**Brief**
Find and copy every line in the records that includes the string "here".
***** Given data
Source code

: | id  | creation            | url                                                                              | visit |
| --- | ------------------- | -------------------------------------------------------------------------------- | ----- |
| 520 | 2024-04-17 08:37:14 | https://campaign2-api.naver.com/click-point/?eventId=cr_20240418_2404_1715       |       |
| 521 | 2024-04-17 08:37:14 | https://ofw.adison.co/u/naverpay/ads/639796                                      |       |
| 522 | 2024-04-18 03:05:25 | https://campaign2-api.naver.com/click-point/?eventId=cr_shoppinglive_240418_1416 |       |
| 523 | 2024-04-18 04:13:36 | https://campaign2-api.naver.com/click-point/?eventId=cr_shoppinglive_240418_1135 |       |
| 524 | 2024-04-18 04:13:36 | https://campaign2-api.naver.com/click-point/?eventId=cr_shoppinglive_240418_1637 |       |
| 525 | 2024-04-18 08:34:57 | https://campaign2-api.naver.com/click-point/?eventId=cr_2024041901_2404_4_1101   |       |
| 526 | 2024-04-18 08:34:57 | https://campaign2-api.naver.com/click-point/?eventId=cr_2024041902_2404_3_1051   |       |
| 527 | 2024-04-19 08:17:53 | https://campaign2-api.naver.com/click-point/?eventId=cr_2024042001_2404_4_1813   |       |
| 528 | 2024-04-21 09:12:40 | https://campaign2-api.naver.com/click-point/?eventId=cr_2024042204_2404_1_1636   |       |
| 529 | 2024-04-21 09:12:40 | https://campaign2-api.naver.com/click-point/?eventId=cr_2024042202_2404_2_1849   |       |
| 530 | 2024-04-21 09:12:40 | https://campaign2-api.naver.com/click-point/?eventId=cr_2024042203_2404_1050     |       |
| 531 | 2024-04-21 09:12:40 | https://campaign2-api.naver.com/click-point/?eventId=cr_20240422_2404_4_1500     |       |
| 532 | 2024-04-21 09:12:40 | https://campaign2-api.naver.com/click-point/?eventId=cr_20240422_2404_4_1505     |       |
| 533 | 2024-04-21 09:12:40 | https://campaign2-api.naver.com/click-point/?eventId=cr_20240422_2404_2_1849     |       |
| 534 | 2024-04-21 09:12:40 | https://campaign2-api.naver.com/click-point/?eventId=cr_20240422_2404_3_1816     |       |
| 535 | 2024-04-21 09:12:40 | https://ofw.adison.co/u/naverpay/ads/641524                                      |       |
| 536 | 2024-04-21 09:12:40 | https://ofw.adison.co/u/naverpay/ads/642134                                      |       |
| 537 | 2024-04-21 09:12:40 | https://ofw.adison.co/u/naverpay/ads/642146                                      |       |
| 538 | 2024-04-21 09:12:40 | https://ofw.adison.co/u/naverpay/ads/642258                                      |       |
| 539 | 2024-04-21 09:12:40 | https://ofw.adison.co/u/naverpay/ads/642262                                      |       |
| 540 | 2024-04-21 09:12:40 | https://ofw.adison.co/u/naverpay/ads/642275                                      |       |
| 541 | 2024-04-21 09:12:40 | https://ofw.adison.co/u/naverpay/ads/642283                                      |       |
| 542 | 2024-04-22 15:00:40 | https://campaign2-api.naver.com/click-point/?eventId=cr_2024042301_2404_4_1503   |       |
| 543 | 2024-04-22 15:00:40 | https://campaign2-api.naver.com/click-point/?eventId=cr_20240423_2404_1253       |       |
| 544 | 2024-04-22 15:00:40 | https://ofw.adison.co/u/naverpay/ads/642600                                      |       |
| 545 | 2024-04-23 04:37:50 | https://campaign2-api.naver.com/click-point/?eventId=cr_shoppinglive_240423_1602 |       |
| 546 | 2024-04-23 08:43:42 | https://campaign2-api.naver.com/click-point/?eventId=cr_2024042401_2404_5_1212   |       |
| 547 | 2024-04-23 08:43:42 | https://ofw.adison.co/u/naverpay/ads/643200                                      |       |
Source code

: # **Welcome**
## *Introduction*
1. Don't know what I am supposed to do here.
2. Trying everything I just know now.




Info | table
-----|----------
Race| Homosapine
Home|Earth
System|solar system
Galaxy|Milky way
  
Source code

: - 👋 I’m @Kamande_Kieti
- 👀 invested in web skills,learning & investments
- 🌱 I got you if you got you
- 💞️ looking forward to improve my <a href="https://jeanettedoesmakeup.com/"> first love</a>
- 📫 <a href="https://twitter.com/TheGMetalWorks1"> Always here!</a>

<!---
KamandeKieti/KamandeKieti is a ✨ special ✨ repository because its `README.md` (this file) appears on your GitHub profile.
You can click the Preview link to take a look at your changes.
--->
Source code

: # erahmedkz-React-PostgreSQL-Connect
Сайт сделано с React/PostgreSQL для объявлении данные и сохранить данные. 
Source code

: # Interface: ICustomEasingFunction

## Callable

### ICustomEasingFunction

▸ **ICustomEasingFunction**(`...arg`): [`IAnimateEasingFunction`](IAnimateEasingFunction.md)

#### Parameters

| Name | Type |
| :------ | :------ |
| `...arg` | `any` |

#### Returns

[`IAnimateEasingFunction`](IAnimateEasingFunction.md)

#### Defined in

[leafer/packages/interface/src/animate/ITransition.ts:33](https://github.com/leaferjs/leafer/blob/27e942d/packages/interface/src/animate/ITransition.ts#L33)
**********
**Answer to the problem**
1. Don't know what I am supposed to do here.
- 📫 <a href="https://twitter.com/TheGMetalWorks1"> Always here!</a>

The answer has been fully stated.